Kevin’s article is well worth reading in its entirety.
In a similar vein Charles Cooke writes The Living Law in The National Review.
It is a small jump from regarding the Constitution as “living” — as swathes of the will-to-power Left unashamedly do — to regarding legislation as “living,” too. This is a jump that many appear to have made. One of the more insidious developments of this presidential era has been the replacement of prescriptive, detailed, and fixed domestic law with bloated and open-ended legislation that is punctuated ad nauseam with instances of “the secretary shall.” As my colleague Andrew Stiles has noticed, the Senate’s desired immigration bill fits this new model of “living law” perfectly. He writes:
The 844-page bill contains 129 instances of what the DHS secretary “shall” do to implement its myriad provisions, 102 mentions of what she “may” do, and 35 cases in which implementation will be based on what the secretary “determines.” On five occasions, the bill affirms the DHS secretary’s “unreviewable discretion” to waive or alter certain provisions as she sees fit.

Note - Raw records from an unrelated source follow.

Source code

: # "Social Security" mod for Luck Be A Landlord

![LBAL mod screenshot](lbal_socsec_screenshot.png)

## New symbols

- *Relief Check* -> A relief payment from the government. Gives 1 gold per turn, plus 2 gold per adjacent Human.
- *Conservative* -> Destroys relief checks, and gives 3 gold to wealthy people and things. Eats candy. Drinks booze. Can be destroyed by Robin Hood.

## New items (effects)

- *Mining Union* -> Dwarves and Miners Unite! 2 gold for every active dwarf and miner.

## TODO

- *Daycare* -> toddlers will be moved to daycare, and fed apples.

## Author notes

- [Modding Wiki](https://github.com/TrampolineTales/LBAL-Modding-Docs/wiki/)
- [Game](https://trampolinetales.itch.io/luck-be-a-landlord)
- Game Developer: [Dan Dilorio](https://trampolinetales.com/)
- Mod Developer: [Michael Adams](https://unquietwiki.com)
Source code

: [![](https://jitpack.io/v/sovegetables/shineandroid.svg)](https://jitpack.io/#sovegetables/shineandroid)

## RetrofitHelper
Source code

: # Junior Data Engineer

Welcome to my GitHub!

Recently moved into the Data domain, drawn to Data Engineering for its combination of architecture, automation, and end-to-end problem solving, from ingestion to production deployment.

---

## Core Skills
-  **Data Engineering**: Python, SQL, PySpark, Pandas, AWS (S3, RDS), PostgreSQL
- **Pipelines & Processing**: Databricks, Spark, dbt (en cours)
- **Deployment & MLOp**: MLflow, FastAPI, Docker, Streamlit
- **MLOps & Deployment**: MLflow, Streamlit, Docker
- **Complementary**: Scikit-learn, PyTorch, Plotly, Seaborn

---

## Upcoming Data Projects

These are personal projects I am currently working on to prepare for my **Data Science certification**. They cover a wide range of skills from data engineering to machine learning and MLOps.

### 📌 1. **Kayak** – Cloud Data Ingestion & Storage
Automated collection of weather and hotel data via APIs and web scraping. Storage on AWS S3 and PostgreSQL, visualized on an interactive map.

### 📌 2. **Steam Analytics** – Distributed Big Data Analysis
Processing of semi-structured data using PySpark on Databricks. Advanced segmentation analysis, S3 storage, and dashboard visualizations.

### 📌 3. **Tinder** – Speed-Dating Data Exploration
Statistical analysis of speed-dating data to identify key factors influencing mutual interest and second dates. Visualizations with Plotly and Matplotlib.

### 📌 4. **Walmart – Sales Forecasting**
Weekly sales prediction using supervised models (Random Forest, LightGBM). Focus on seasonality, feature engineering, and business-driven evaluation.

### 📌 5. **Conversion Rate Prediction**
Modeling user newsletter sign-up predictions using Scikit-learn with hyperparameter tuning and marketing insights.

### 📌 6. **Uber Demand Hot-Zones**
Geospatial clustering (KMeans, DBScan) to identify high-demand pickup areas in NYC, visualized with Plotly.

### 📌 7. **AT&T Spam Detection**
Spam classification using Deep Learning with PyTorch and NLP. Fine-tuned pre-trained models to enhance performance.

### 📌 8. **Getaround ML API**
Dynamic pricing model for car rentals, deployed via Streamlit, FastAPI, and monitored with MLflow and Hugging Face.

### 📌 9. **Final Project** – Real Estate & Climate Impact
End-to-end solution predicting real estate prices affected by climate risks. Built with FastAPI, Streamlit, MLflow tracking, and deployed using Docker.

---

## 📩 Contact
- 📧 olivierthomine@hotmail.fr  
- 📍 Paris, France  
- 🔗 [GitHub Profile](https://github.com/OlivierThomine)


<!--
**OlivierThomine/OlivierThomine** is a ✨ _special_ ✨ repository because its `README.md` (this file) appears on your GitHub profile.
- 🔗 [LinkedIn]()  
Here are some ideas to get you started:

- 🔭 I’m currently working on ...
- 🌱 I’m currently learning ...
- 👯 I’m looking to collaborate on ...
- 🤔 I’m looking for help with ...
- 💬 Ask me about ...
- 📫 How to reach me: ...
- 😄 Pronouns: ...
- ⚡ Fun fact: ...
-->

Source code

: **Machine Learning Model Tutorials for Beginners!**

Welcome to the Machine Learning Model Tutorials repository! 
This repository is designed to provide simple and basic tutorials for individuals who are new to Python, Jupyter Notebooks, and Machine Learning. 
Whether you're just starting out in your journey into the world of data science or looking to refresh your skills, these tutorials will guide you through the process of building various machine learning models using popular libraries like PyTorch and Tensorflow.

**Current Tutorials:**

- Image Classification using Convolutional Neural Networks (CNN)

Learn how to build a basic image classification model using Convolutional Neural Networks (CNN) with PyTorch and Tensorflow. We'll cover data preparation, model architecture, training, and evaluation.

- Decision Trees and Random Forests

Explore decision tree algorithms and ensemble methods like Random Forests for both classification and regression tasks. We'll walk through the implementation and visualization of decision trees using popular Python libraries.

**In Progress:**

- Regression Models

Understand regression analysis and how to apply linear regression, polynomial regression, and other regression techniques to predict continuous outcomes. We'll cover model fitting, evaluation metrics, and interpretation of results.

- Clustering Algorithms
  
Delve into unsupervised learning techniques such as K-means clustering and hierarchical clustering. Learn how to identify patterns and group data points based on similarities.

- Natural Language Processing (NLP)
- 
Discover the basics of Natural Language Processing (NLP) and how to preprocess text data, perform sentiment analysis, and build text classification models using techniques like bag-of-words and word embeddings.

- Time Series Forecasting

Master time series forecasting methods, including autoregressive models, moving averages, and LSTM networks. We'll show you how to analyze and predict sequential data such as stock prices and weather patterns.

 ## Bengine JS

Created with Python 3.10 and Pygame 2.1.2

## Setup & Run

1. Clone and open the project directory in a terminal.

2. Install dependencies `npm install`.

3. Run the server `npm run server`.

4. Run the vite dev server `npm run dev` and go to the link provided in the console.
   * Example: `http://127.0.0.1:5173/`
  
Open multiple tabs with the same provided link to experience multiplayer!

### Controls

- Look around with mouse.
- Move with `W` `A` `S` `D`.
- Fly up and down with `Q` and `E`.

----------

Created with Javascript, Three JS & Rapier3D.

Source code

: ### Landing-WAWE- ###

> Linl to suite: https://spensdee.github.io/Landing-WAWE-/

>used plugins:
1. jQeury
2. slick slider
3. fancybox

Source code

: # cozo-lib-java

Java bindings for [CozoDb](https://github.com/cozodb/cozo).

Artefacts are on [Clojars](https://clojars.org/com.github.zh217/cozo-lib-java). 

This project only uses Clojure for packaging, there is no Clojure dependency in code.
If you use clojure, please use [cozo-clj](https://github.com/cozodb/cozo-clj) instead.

This should come as no great surprise to anyone. Obamacare, which makes the Senate’s immigration bill look like an exercise in legislative restraint, contains over 2,500 references to the secretary’s discretion, 700 cases in which the secretary “shall,” 200 instances in which the secretary “may,” and 139 cases in which the secretary “determines.” Its twin, Dodd-Frank, which effectively allows an unelected Consumer Financial Protection Bureau to police the personal-finance sector, is little different, aggregating the power of the three branches into one, stripping Congress of its traditional capacity to set an agency’s budget and severely limiting the courts’ opportunity to review the CFPB’s legal interpretations. This is law, Jim — but not as we know it.
This administration has become adept at using the law to subvert the law.